Go over the entries and report the lines where the word "required" occurs.

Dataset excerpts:
________________________________________

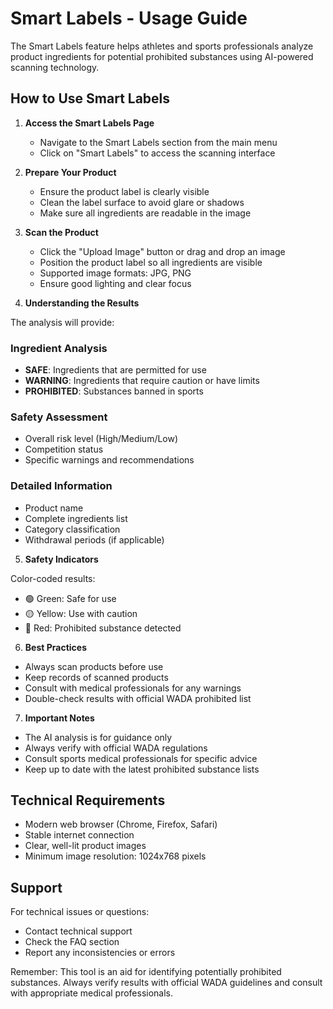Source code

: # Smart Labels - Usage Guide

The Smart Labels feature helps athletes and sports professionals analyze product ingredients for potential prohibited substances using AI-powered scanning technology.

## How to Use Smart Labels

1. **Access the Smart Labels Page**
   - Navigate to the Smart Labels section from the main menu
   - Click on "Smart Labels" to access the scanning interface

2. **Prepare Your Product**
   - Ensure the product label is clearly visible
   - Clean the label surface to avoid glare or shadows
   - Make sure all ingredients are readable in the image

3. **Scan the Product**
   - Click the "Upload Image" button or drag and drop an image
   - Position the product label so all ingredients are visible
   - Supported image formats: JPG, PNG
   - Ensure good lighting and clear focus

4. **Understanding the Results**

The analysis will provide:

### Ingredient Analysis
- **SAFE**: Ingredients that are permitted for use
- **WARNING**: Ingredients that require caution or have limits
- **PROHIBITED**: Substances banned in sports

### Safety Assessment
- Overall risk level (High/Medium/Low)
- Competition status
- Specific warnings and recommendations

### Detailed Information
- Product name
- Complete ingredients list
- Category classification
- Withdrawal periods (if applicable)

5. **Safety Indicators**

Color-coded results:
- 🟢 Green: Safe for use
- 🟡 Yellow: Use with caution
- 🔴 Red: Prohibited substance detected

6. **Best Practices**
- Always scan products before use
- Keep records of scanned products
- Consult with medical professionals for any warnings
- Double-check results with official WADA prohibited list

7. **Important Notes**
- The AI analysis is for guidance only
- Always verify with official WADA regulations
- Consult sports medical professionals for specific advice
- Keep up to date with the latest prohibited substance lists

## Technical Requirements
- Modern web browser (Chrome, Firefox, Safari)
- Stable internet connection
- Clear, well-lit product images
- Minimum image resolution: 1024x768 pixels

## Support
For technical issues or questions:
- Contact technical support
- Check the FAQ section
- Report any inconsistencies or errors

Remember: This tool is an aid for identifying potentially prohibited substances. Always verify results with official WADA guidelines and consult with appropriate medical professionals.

________________________________________

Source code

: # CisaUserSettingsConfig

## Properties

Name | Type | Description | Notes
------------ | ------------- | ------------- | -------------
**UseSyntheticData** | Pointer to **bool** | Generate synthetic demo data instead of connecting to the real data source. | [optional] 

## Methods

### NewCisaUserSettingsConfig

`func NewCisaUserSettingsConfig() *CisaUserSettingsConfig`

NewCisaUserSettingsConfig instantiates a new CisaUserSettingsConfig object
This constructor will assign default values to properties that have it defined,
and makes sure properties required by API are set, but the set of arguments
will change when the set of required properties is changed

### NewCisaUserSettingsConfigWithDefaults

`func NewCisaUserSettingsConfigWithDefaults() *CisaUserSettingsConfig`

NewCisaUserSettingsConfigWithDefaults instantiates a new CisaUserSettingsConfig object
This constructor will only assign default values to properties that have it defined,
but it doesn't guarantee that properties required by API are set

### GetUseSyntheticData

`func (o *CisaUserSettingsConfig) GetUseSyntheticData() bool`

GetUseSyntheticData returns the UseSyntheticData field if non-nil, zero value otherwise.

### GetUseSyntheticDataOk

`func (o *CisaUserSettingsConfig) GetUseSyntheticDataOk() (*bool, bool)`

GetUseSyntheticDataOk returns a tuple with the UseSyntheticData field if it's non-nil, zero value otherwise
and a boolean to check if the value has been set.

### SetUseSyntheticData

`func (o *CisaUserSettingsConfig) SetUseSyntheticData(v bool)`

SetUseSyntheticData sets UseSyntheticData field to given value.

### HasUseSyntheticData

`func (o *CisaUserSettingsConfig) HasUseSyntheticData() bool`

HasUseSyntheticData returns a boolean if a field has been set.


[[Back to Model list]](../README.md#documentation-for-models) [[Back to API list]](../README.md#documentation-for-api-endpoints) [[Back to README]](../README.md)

________________________________________

- _Response_:
and makes sure properties required by API are set, but the set of arguments
will change when the set of required properties is changed
but it doesn't guarantee that properties required by API are set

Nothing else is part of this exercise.